(Saved entries)
[Start of section]
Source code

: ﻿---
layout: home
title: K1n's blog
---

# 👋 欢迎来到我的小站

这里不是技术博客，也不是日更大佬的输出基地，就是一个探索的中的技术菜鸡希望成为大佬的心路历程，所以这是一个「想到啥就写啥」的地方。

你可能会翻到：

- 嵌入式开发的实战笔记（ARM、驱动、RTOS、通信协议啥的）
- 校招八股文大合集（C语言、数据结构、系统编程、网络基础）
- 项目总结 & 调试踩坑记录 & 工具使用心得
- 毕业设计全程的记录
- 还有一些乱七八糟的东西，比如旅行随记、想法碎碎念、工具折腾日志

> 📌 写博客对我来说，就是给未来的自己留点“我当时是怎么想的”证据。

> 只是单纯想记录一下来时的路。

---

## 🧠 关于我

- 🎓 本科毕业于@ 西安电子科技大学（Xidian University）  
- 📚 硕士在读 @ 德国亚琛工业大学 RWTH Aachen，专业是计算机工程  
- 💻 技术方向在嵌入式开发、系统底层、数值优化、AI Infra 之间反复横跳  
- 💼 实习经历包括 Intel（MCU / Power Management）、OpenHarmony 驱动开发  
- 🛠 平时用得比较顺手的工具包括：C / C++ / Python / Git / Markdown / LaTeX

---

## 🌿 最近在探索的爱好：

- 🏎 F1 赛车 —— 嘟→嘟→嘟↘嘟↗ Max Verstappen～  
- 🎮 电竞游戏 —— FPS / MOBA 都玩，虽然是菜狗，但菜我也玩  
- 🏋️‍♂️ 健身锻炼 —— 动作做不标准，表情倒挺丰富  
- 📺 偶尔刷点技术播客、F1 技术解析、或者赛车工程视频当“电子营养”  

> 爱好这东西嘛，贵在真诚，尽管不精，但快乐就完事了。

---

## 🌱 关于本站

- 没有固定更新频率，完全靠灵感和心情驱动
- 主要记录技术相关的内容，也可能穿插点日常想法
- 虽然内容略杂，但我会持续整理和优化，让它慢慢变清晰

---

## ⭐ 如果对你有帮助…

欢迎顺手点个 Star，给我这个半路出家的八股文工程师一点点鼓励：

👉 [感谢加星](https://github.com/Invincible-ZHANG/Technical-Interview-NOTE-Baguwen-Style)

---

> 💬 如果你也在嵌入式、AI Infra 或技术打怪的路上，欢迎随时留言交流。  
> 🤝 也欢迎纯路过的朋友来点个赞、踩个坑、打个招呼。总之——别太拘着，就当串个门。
[End of section]
* **PROBLEM DETAILS**: In your answer, print every entry exactly as it appears.

* **EXERCISE ANSWER**:
Source code

: ﻿---
layout: home
title: K1n's blog
---

# 👋 欢迎来到我的小站

这里不是技术博客，也不是日更大佬的输出基地，就是一个探索的中的技术菜鸡希望成为大佬的心路历程，所以这是一个「想到啥就写啥」的地方。

你可能会翻到：

- 嵌入式开发的实战笔记（ARM、驱动、RTOS、通信协议啥的）
- 校招八股文大合集（C语言、数据结构、系统编程、网络基础）
- 项目总结 & 调试踩坑记录 & 工具使用心得
- 毕业设计全程的记录
- 还有一些乱七八糟的东西，比如旅行随记、想法碎碎念、工具折腾日志

> 📌 写博客对我来说，就是给未来的自己留点“我当时是怎么想的”证据。

> 只是单纯想记录一下来时的路。

---

## 🧠 关于我

- 🎓 本科毕业于@ 西安电子科技大学（Xidian University）  
- 📚 硕士在读 @ 德国亚琛工业大学 RWTH Aachen，专业是计算机工程  
- 💻 技术方向在嵌入式开发、系统底层、数值优化、AI Infra 之间反复横跳  
- 💼 实习经历包括 Intel（MCU / Power Management）、OpenHarmony 驱动开发  
- 🛠 平时用得比较顺手的工具包括：C / C++ / Python / Git / Markdown / LaTeX

---

## 🌿 最近在探索的爱好：

- 🏎 F1 赛车 —— 嘟→嘟→嘟↘嘟↗ Max Verstappen～  
- 🎮 电竞游戏 —— FPS / MOBA 都玩，虽然是菜狗，但菜我也玩  
- 🏋️‍♂️ 健身锻炼 —— 动作做不标准，表情倒挺丰富  
- 📺 偶尔刷点技术播客、F1 技术解析、或者赛车工程视频当“电子营养”  

> 爱好这东西嘛，贵在真诚，尽管不精，但快乐就完事了。

---

## 🌱 关于本站

- 没有固定更新频率，完全靠灵感和心情驱动
- 主要记录技术相关的内容，也可能穿插点日常想法
- 虽然内容略杂，但我会持续整理和优化，让它慢慢变清晰

---

## ⭐ 如果对你有帮助…

欢迎顺手点个 Star，给我这个半路出家的八股文工程师一点点鼓励：

👉 [感谢加星](https://github.com/Invincible-ZHANG/Technical-Interview-NOTE-Baguwen-Style)

---

> 💬 如果你也在嵌入式、AI Infra 或技术打怪的路上，欢迎随时留言交流。  
> 🤝 也欢迎纯路过的朋友来点个赞、踩个坑、打个招呼。总之——别太拘着，就当串个门。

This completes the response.